Wright makes her impressive directorial debut in this moving, quietly powerful film that pits the harsh, unforgiving rigours of physical survival against the equally arduous challenge of psychological survival.

With great subtlety and few words – most exchanged with Miguel (Demián Bichir), a local hunter who lends her a much-needed hand – Wright riffs on the notion that while Edee’s physical ordeals are imposed externally, her psychological scars are in some ways more daunting.

Still, deep as they are, she slowly realizes through her scant contact with Miguel, who is suffering from his own trauma, that she has some control over whether she will heal.

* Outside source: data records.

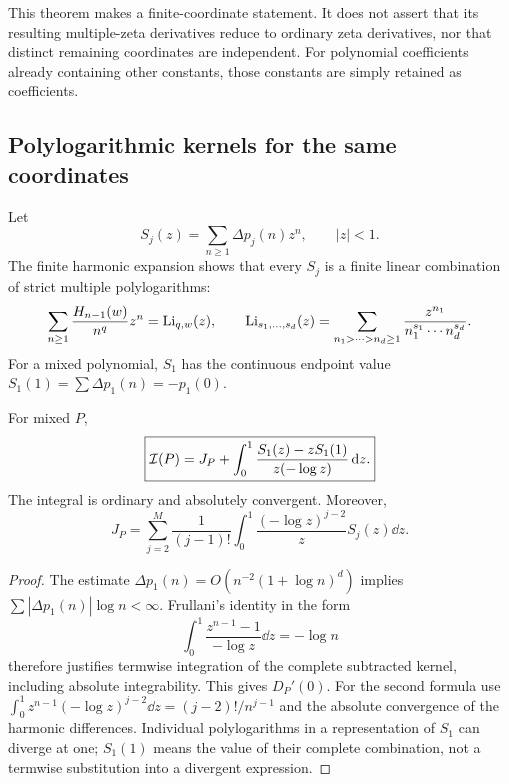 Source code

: This theorem makes a finite-coordinate statement. It does not assert
that its resulting multiple-zeta derivatives reduce to ordinary zeta
derivatives, nor that distinct remaining coordinates are independent.
For polynomial coefficients already containing other constants, those
constants are simply retained as coefficients.

\subsection{Polylogarithmic kernels for the same coordinates}

Let
\begin{equation}\label{poly:S}
 S_j(z)=\sum_{n\ge1}\Delta p_j(n)z^n,\qquad |z|<1.
\end{equation}
The finite harmonic expansion shows that every $S_j$ is a finite linear
combination of strict multiple polylogarithms:
\[
 \sum_{n\ge1}\frac{H_{n-1}(w)}{n^q}z^n=\Li_{q,w}(z),
 \qquad
 \Li_{s_1,\ldots,s_d}(z)=
 \sum_{n_1>\cdots>n_d\ge1}\frac{z^{n_1}}{n_1^{s_1}\cdots n_d^{s_d}}.
\]
For a mixed polynomial, $S_1$ has the continuous endpoint value
$S_1(1)=\sum\Delta p_1(n)=-p_1(0)$.

\begin{corollary}
\label{poly:polylog}
For mixed $P$,
\begin{equation}\label{poly:polylogeq}
 \boxed{\displaystyle
 \cI(P)=J_P+\int_0^1
 \frac{S_1(z)-zS_1(1)}{z(-\log z)}\dd z.}
\end{equation}
The integral is ordinary and absolutely convergent. Moreover,
\begin{equation}\label{poly:Jpolylog}
 J_P=\sum_{j=2}^M\frac1{(j-1)!}
 \int_0^1\frac{(-\log z)^{j-2}}z S_j(z)\dd z.
\end{equation}
\end{corollary}
\begin{proof}
The estimate $\Delta p_1(n)=O(n^{-2}(1+\log n)^d)$ implies
$\sum |\Delta p_1(n)|\log n<\infty$. Frullani's identity in the
form
\[
 \int_0^1\frac{z^{n-1}-1}{-\log z}\dd z=-\log n
\]
therefore justifies termwise integration of the complete subtracted
kernel, including absolute integrability. This gives $D_P'(0)$.
For the second formula use
$\int_0^1z^{n-1}(-\log z)^{j-2}\dd z=(j-2)!/n^{j-1}$
and the absolute convergence of the harmonic differences.
Individual polylogarithms in a representation of $S_1$ can diverge at
one; $S_1(1)$ means the value of their complete combination, not a
termwise substitution into a divergent expression.
\end{proof}


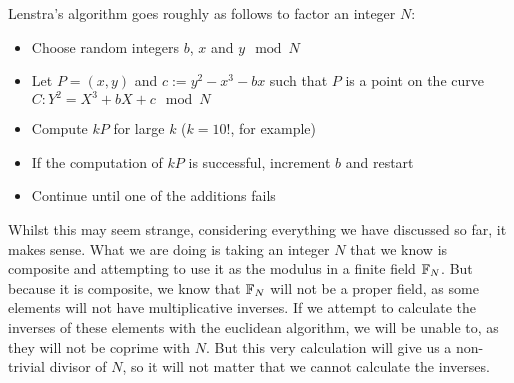 \begin{definition}
	Lenstra's algorithm goes roughly as follows to factor an integer $N$:
	\begin{itemize}
		\item Choose random integers $b$, $x$ and $y \mod N$
		\item Let $P = (x,y)$ and $c:=y^2-x^3-bx$ such that $P$ is a point on the curve $C: Y^2 = X^3 +bX + c \mod N$
		\item Compute $kP$ for large $k$ ($k=10!$, for example)
		\item If the computation of $kP$ is successful, increment $b$ and restart
		\item Continue until one of the additions fails
	\end{itemize}
\end{definition}
Whilst this may seem strange, considering everything we have discussed so far, it makes sense. What we are doing is taking an integer $N$ that we know is composite and attempting to use it as the modulus in a finite field $\fp[N]$. But because it is composite, we know that $\fp[N]$ will not be a proper field, as some elements will not have multiplicative inverses. If we attempt to calculate the inverses of these elements with the euclidean algorithm, we will be unable to, as they will not be coprime with $N$. But this very calculation will give us a non-trivial divisor of $N$, so it will not matter that we cannot calculate the inverses.

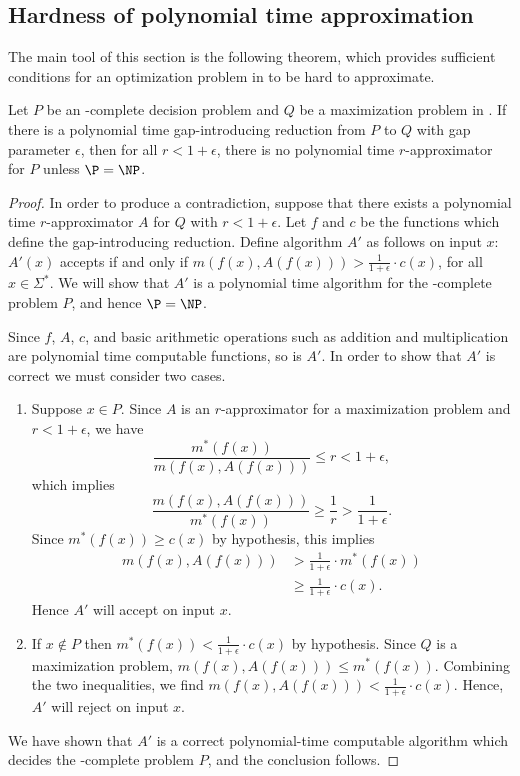 \documentclass[]{article}
\begin{document}
\subsection{Hardness of polynomial time approximation}\label{ssc:phardness}

The main tool of this section is the following theorem, which provides sufficient conditions for an optimization problem in \NPO{} to be hard to approximate.

\begin{theorem}\label{thm:gap}
  Let $P$ be an \NP-complete decision problem and $Q$ be a maximization problem in \NPO.
  If there is a polynomial time gap-introducing reduction from $P$ to $Q$ with gap parameter $\epsilon$, then for all $r < 1 + \epsilon$, there is no polynomial time $r$-approximator for $P$ unless $\P = \NP$.
\end{theorem}
\begin{proof}
  In order to produce a contradiction, suppose that there exists a polynomial time $r$-approximator $A$ for $Q$ with $r < 1 + \epsilon$.
  Let $f$ and $c$ be the functions which define the gap-introducing reduction.
  Define algorithm $A'$ as follows on input $x$: $A'(x)$ accepts if and only if $m(f(x), A(f(x))) > \frac{1}{1 + \epsilon} \cdot c(x)$, for all $x\in\Sigma^*$.
  We will show that $A'$ is a polynomial time algorithm for the \NP-complete problem $P$, and hence $\P=\NP$.

  Since $f$, $A$, $c$, and basic arithmetic operations such as addition and multiplication are polynomial time computable functions, so is $A'$.
  In order to show that $A'$ is correct we must consider two cases.
  \begin{enumerate}
  \item
    Suppose $x \in P$.
    Since $A$ is an $r$-approximator for a maximization problem and $r < 1 + \epsilon$, we have
    \begin{displaymath}
      \frac{m^*(f(x))}{m(f(x), A(f(x)))} \leq r < 1 + \epsilon,
    \end{displaymath}
    which implies
    \begin{displaymath}
      \frac{m(f(x), A(f(x)))}{m^*(f(x))} \geq \frac{1}{r} > \frac{1}{1 + \epsilon}.
    \end{displaymath}
    Since $m^*(f(x)) \geq c(x)$ by hypothesis, this implies
    \begin{align*}
      m(f(x), A(f(x))) & > \frac{1}{1 + \epsilon} \cdot m^*(f(x)) \\
      & \geq \frac{1}{1 + \epsilon} \cdot c(x).
    \end{align*}
    Hence $A'$ will accept on input $x$.
  \item
    If $x \notin P$ then $m^*(f(x)) < \frac{1}{1 + \epsilon} \cdot c(x)$ by hypothesis.
    Since $Q$ is a maximization problem, $m(f(x), A(f(x))) \leq m^*(f(x))$.
    Combining the two inequalities, we find $m(f(x), A(f(x))) < \frac{1}{1 + \epsilon} \cdot c(x)$.
    Hence, $A'$ will reject on input $x$.
  \end{enumerate}
  We have shown that $A'$ is a correct polynomial-time computable algorithm which decides the \NP-complete problem $P$, and the conclusion follows.
\end{proof}
\end{document}
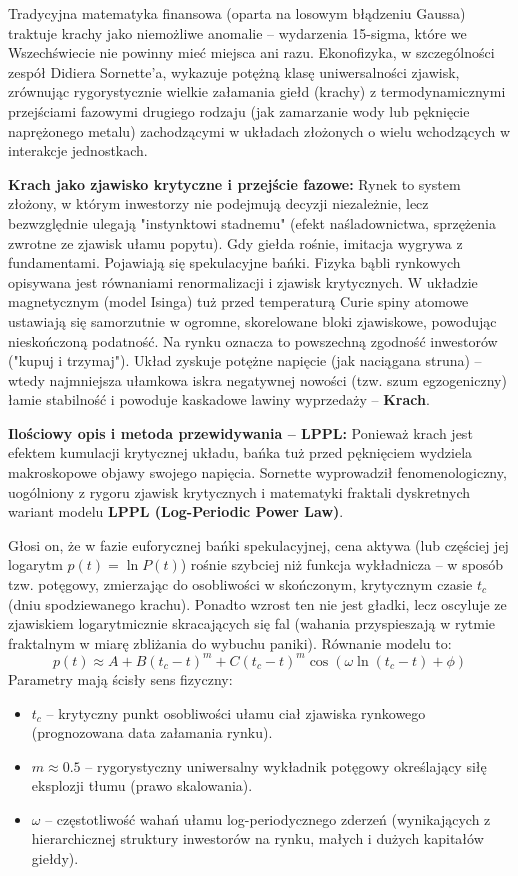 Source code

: \documentclass[11pt, a4paper]{article}
\begin{document}
Tradycyjna matematyka finansowa (oparta na losowym błądzeniu Gaussa) traktuje krachy jako niemożliwe anomalie – wydarzenia 15-sigma, które we Wszechświecie nie powinny mieć miejsca ani razu. Ekonofizyka, w szczególności zespół Didiera Sornette'a, wykazuje potężną klasę uniwersalności zjawisk, zrównując rygorystycznie wielkie załamania giełd (krachy) z termodynamicznymi przejściami fazowymi drugiego rodzaju (jak zamarzanie wody lub pęknięcie naprężonego metalu) zachodzącymi w układach złożonych o wielu wchodzących w interakcje jednostkach.

\textbf{Krach jako zjawisko krytyczne i przejście fazowe:}
Rynek to system złożony, w którym inwestorzy nie podejmują decyzji niezależnie, lecz bezwzględnie ulegają "instynktowi stadnemu" (efekt naśladownictwa, sprzężenia zwrotne ze zjawisk ułamu popytu). Gdy giełda rośnie, imitacja wygrywa z fundamentami. Pojawiają się spekulacyjne bańki. 
Fizyka bąbli rynkowych opisywana jest równaniami renormalizacji i zjawisk krytycznych. W układzie magnetycznym (model Isinga) tuż przed temperaturą Curie spiny atomowe ustawiają się samorzutnie w ogromne, skorelowane bloki zjawiskowe, powodując nieskończoną podatność. Na rynku oznacza to powszechną zgodność inwestorów ("kupuj i trzymaj"). Układ zyskuje potężne napięcie (jak naciągana struna) – wtedy najmniejsza ułamkowa iskra negatywnej nowości (tzw. szum egzogeniczny) łamie stabilność i powoduje kaskadowe lawiny wyprzedaży – \textbf{Krach}.

\textbf{Ilościowy opis i metoda przewidywania – LPPL:}
Ponieważ krach jest efektem kumulacji krytycznej układu, bańka tuż przed pęknięciem wydziela makroskopowe objawy swojego napięcia. Sornette wyprowadził fenomenologiczny, uogólniony z rygoru zjawisk krytycznych i matematyki fraktali dyskretnych wariant modelu \textbf{LPPL (Log-Periodic Power Law)}.

Głosi on, że w fazie euforycznej bańki spekulacyjnej, cena aktywa (lub częściej jej logarytm $p(t) = \ln P(t)$) rośnie szybciej niż funkcja wykładnicza – w sposób tzw. potęgowy, zmierzając do osobliwości w skończonym, krytycznym czasie $t_c$ (dniu spodziewanego krachu). Ponadto wzrost ten nie jest gładki, lecz oscyluje ze zjawiskiem logarytmicznie skracających się fal (wahania przyspieszają w rytmie fraktalnym w miarę zbliżania do wybuchu paniki).
Równanie modelu to:
\[
p(t) \approx A + B(t_c - t)^m + C(t_c - t)^m \cos(\omega \ln(t_c - t) + \phi)
\]
Parametry mają ścisły sens fizyczny:
\begin{itemize}
    \item $t_c$ – krytyczny punkt osobliwości ułamu ciał zjawiska rynkowego (prognozowana data załamania rynku).
    \item $m \approx 0.5$ – rygorystyczny uniwersalny wykładnik potęgowy określający siłę eksplozji tłumu (prawo skalowania).
    \item $\omega$ – częstotliwość wahań ułamu log-periodycznego zderzeń (wynikających z hierarchicznej struktury inwestorów na rynku, małych i dużych kapitałów giełdy).
\end{itemize}
\end{document}

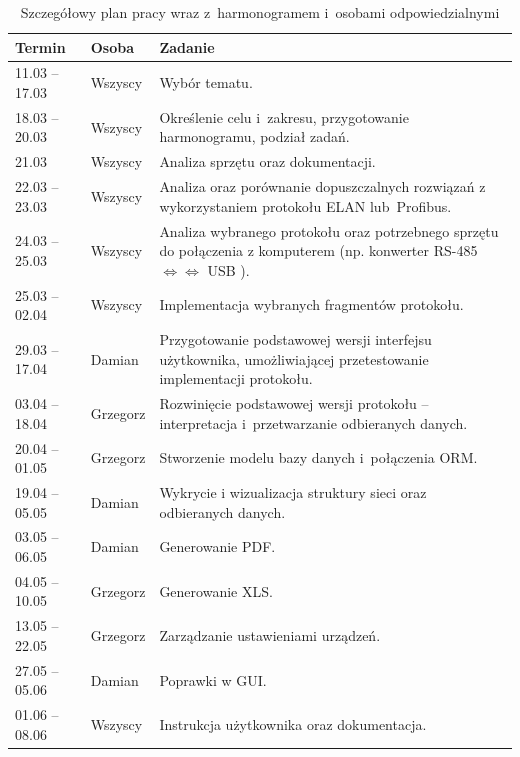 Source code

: \begin{table}[h]
\centering
\begin{tabular}{|p{}|p{}|p{}|}
\hline \textbf{Termin} & \textbf{Osoba} & \textbf{Zadanie} \\ 
\hline\hline 11.03 -- 17.03 & Wszyscy & Wybór tematu. \\ 
\hline 18.03 -- 20.03 & Wszyscy & Określenie celu i~zakresu, przygotowanie harmonogramu, podział zadań. \\ 
\hline 21.03 & Wszyscy & Analiza sprzętu oraz dokumentacji. \\ 
\hline 22.03 -- 23.03 & Wszyscy & Analiza oraz porównanie dopuszczalnych rozwiązań z wykorzystaniem protokołu ELAN lub~Profibus. \\ 
\hline 24.03 -- 25.03 & Wszyscy & Analiza wybranego protokołu oraz potrzebnego sprzętu do połączenia z komputerem (np. konwerter RS-485 $\Leftrightarrow\Leftrightarrow$ USB ). \\ 
\hline 25.03 -- 02.04 & Wszyscy & Implementacja wybranych fragmentów protokołu. \\ 
\hline 29.03 -- 17.04 & Damian & Przygotowanie podstawowej wersji interfejsu użytkownika, umożliwiającej przetestowanie implementacji protokołu. \\ 
\hline 03.04 -- 18.04 & Grzegorz & Rozwinięcie podstawowej wersji protokołu – interpretacja i~przetwarzanie odbieranych danych. \\ 
\hline 20.04 -- 01.05 & Grzegorz & Stworzenie modelu bazy danych i~połączenia ORM. \\ 
\hline 19.04 -- 05.05 & Damian & Wykrycie i wizualizacja struktury sieci oraz odbieranych danych. \\ 
\hline 03.05 -- 06.05 & Damian & Generowanie PDF. \\ 
\hline 04.05 -- 10.05 & Grzegorz  & Generowanie XLS. \\ 
\hline 13.05 -- 22.05 & Grzegorz & Zarządzanie ustawieniami urządzeń. \\ 
\hline 27.05 -- 05.06 & Damian & Poprawki w GUI. \\ 
\hline 01.06 -- 08.06 & Wszyscy & Instrukcja użytkownika oraz dokumentacja. \\ 
\hline 
\end{tabular} 
\caption{Szczegółowy plan pracy wraz z~harmonogramem i~osobami odpowiedzialnymi}
\label{tab:harmonogram}
\end{table}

At times Wright’s direction is lyrical and admirable for its restraint; despite what must have been a temptation, she keeps from revealing too much too soon.

Normally in a scenario like the one presented here (based on a screenplay by Erin Dignam and Jesse Chatham) there would be a drip feed of backstory laying bare what Edee’s issues are.

There are some flashbacks as she heads into the mountains and tries coping with the toil of living in real isolation – no phone, no internet, no vehicle – but we only get hints about the depth of her pain; nothing is mapped out.

The deft use of concealment is a brave dramatic device that can dial up the viewer’s emotional investment in a character’s story by making them sensitive to any nuance or detail that might hint at the backstory.

That really pays off here, the way it did in the Robert Redford film All is Lost.

The cinematography by veteran Bobby Bukowski (Arlington Road; 99 Homes evokes the beauty and threat of the wilderness in equal measure. Exemplary is the use of light to distinguish when Edee’s cabin is a safe haven from cruel nature and when it’s an over-sized coffin, waiting for the wild to claim its sole inhabitant.

The film should play well to discerning adults who enjoyed Nomadland and appreciate how good survival films present life-threatening challenges to both mind and body.

Footnote: Given how saturated we are with Star Wars references and branding these days, it’s very refreshing to see Land use Yoda in a manner that is dramatically meaningful, rather than just for a laugh – though it manages that, too.